● Problem: Your copy should match the records exactly, except that it contains no pictures.

++++ Entries supplied

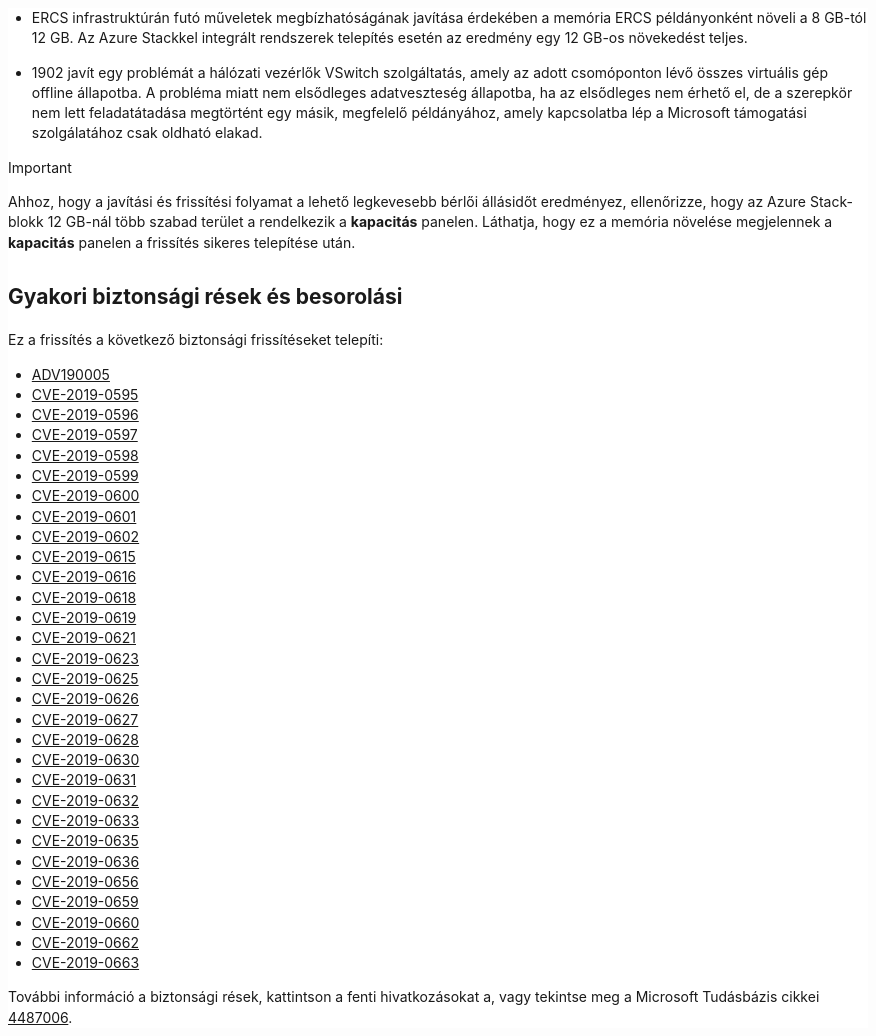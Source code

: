 - ERCS infrastruktúrán futó műveletek megbízhatóságának javítása érdekében a memória ERCS példányonként növeli a 8 GB-tól 12 GB. Az Azure Stackkel integrált rendszerek telepítés esetén az eredmény egy 12 GB-os növekedést teljes.


- 1902 javít egy problémát a hálózati vezérlők VSwitch szolgáltatás, amely az adott csomóponton lévő összes virtuális gép offline állapotba.  A probléma miatt nem elsődleges adatveszteség állapotba, ha az elsődleges nem érhető el, de a szerepkör nem lett feladatátadása megtörtént egy másik, megfelelő példányához, amely kapcsolatba lép a Microsoft támogatási szolgálatához csak oldható elakad.

> [!IMPORTANT]
> Ahhoz, hogy a javítási és frissítési folyamat a lehető legkevesebb bérlői állásidőt eredményez, ellenőrizze, hogy az Azure Stack-blokk 12 GB-nál több szabad terület a rendelkezik a **kapacitás** panelen. Láthatja, hogy ez a memória növelése megjelennek a **kapacitás** panelen a frissítés sikeres telepítése után.

## <a name="common-vulnerabilities-and-exposures"></a>Gyakori biztonsági rések és besorolási

Ez a frissítés a következő biztonsági frissítéseket telepíti:  
- [ADV190005](https://portal.msrc.microsoft.com/en-us/security-guidance/advisory/ADV190006)
- [CVE-2019-0595](https://portal.msrc.microsoft.com/en-us/security-guidance/advisory/CVE-2019-0595)
- [CVE-2019-0596](https://portal.msrc.microsoft.com/en-us/security-guidance/advisory/CVE-2019-0596)
- [CVE-2019-0597](https://portal.msrc.microsoft.com/en-us/security-guidance/advisory/CVE-2019-0597)
- [CVE-2019-0598](https://portal.msrc.microsoft.com/en-us/security-guidance/advisory/CVE-2019-0598)
- [CVE-2019-0599](https://portal.msrc.microsoft.com/en-us/security-guidance/advisory/CVE-2019-0599)
- [CVE-2019-0600](https://portal.msrc.microsoft.com/en-us/security-guidance/advisory/CVE-2019-0600)
- [CVE-2019-0601](https://portal.msrc.microsoft.com/en-us/security-guidance/advisory/CVE-2019-0601)
- [CVE-2019-0602](https://portal.msrc.microsoft.com/en-us/security-guidance/advisory/CVE-2019-0602)
- [CVE-2019-0615](https://portal.msrc.microsoft.com/en-us/security-guidance/advisory/CVE-2019-0615)
- [CVE-2019-0616](https://portal.msrc.microsoft.com/en-us/security-guidance/advisory/CVE-2019-0616)
- [CVE-2019-0618](https://portal.msrc.microsoft.com/en-us/security-guidance/advisory/CVE-2019-0618)
- [CVE-2019-0619](https://portal.msrc.microsoft.com/en-us/security-guidance/advisory/CVE-2019-0619)
- [CVE-2019-0621](https://portal.msrc.microsoft.com/en-us/security-guidance/advisory/CVE-2019-0621)
- [CVE-2019-0623](https://portal.msrc.microsoft.com/en-us/security-guidance/advisory/CVE-2019-0623)
- [CVE-2019-0625](https://portal.msrc.microsoft.com/en-us/security-guidance/advisory/CVE-2019-0625)
- [CVE-2019-0626](https://portal.msrc.microsoft.com/en-us/security-guidance/advisory/CVE-2019-0626)
- [CVE-2019-0627](https://portal.msrc.microsoft.com/en-us/security-guidance/advisory/CVE-2019-0627)
- [CVE-2019-0628](https://portal.msrc.microsoft.com/en-us/security-guidance/advisory/CVE-2019-0628)
- [CVE-2019-0630](https://portal.msrc.microsoft.com/en-us/security-guidance/advisory/CVE-2019-0630)
- [CVE-2019-0631](https://portal.msrc.microsoft.com/en-us/security-guidance/advisory/CVE-2019-0631)
- [CVE-2019-0632](https://portal.msrc.microsoft.com/en-us/security-guidance/advisory/CVE-2019-0632)
- [CVE-2019-0633](https://portal.msrc.microsoft.com/en-us/security-guidance/advisory/CVE-2019-0633)
- [CVE-2019-0635](https://portal.msrc.microsoft.com/en-us/security-guidance/advisory/CVE-2019-0635)
- [CVE-2019-0636](https://portal.msrc.microsoft.com/en-us/security-guidance/advisory/CVE-2019-0636)
- [CVE-2019-0656](https://portal.msrc.microsoft.com/en-us/security-guidance/advisory/CVE-2019-0656)
- [CVE-2019-0659](https://portal.msrc.microsoft.com/en-us/security-guidance/advisory/CVE-2019-0659)
- [CVE-2019-0660](https://portal.msrc.microsoft.com/en-us/security-guidance/advisory/CVE-2019-0660)
- [CVE-2019-0662](https://portal.msrc.microsoft.com/en-us/security-guidance/advisory/CVE-2019-0662)
- [CVE-2019-0663](https://portal.msrc.microsoft.com/en-us/security-guidance/advisory/CVE-2019-0663)

További információ a biztonsági rések, kattintson a fenti hivatkozásokat a, vagy tekintse meg a Microsoft Tudásbázis cikkei [4487006](https://support.microsoft.com/en-us/help/4487006).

++++++++

● Answer box:
Source code

: - ERCS infrastruktúrán futó műveletek megbízhatóságának javítása érdekében a memória ERCS példányonként növeli a 8 GB-tól 12 GB. Az Azure Stackkel integrált rendszerek telepítés esetén az eredmény egy 12 GB-os növekedést teljes.


- 1902 javít egy problémát a hálózati vezérlők VSwitch szolgáltatás, amely az adott csomóponton lévő összes virtuális gép offline állapotba.  A probléma miatt nem elsődleges adatveszteség állapotba, ha az elsődleges nem érhető el, de a szerepkör nem lett feladatátadása megtörtént egy másik, megfelelő példányához, amely kapcsolatba lép a Microsoft támogatási szolgálatához csak oldható elakad.

> [!IMPORTANT]
> Ahhoz, hogy a javítási és frissítési folyamat a lehető legkevesebb bérlői állásidőt eredményez, ellenőrizze, hogy az Azure Stack-blokk 12 GB-nál több szabad terület a rendelkezik a **kapacitás** panelen. Láthatja, hogy ez a memória növelése megjelennek a **kapacitás** panelen a frissítés sikeres telepítése után.

## <a name="common-vulnerabilities-and-exposures"></a>Gyakori biztonsági rések és besorolási

Ez a frissítés a következő biztonsági frissítéseket telepíti:  
- [ADV190005](https://portal.msrc.microsoft.com/en-us/security-guidance/advisory/ADV190006)
- [CVE-2019-0595](https://portal.msrc.microsoft.com/en-us/security-guidance/advisory/CVE-2019-0595)
- [CVE-2019-0596](https://portal.msrc.microsoft.com/en-us/security-guidance/advisory/CVE-2019-0596)
- [CVE-2019-0597](https://portal.msrc.microsoft.com/en-us/security-guidance/advisory/CVE-2019-0597)
- [CVE-2019-0598](https://portal.msrc.microsoft.com/en-us/security-guidance/advisory/CVE-2019-0598)
- [CVE-2019-0599](https://portal.msrc.microsoft.com/en-us/security-guidance/advisory/CVE-2019-0599)
- [CVE-2019-0600](https://portal.msrc.microsoft.com/en-us/security-guidance/advisory/CVE-2019-0600)
- [CVE-2019-0601](https://portal.msrc.microsoft.com/en-us/security-guidance/advisory/CVE-2019-0601)
- [CVE-2019-0602](https://portal.msrc.microsoft.com/en-us/security-guidance/advisory/CVE-2019-0602)
- [CVE-2019-0615](https://portal.msrc.microsoft.com/en-us/security-guidance/advisory/CVE-2019-0615)
- [CVE-2019-0616](https://portal.msrc.microsoft.com/en-us/security-guidance/advisory/CVE-2019-0616)
- [CVE-2019-0618](https://portal.msrc.microsoft.com/en-us/security-guidance/advisory/CVE-2019-0618)
- [CVE-2019-0619](https://portal.msrc.microsoft.com/en-us/security-guidance/advisory/CVE-2019-0619)
- [CVE-2019-0621](https://portal.msrc.microsoft.com/en-us/security-guidance/advisory/CVE-2019-0621)
- [CVE-2019-0623](https://portal.msrc.microsoft.com/en-us/security-guidance/advisory/CVE-2019-0623)
- [CVE-2019-0625](https://portal.msrc.microsoft.com/en-us/security-guidance/advisory/CVE-2019-0625)
- [CVE-2019-0626](https://portal.msrc.microsoft.com/en-us/security-guidance/advisory/CVE-2019-0626)
- [CVE-2019-0627](https://portal.msrc.microsoft.com/en-us/security-guidance/advisory/CVE-2019-0627)
- [CVE-2019-0628](https://portal.msrc.microsoft.com/en-us/security-guidance/advisory/CVE-2019-0628)
- [CVE-2019-0630](https://portal.msrc.microsoft.com/en-us/security-guidance/advisory/CVE-2019-0630)
- [CVE-2019-0631](https://portal.msrc.microsoft.com/en-us/security-guidance/advisory/CVE-2019-0631)
- [CVE-2019-0632](https://portal.msrc.microsoft.com/en-us/security-guidance/advisory/CVE-2019-0632)
- [CVE-2019-0633](https://portal.msrc.microsoft.com/en-us/security-guidance/advisory/CVE-2019-0633)
- [CVE-2019-0635](https://portal.msrc.microsoft.com/en-us/security-guidance/advisory/CVE-2019-0635)
- [CVE-2019-0636](https://portal.msrc.microsoft.com/en-us/security-guidance/advisory/CVE-2019-0636)
- [CVE-2019-0656](https://portal.msrc.microsoft.com/en-us/security-guidance/advisory/CVE-2019-0656)
- [CVE-2019-0659](https://portal.msrc.microsoft.com/en-us/security-guidance/advisory/CVE-2019-0659)
- [CVE-2019-0660](https://portal.msrc.microsoft.com/en-us/security-guidance/advisory/CVE-2019-0660)
- [CVE-2019-0662](https://portal.msrc.microsoft.com/en-us/security-guidance/advisory/CVE-2019-0662)
- [CVE-2019-0663](https://portal.msrc.microsoft.com/en-us/security-guidance/advisory/CVE-2019-0663)

További információ a biztonsági rések, kattintson a fenti hivatkozásokat a, vagy tekintse meg a Microsoft Tudásbázis cikkei [4487006](https://support.microsoft.com/en-us/help/4487006).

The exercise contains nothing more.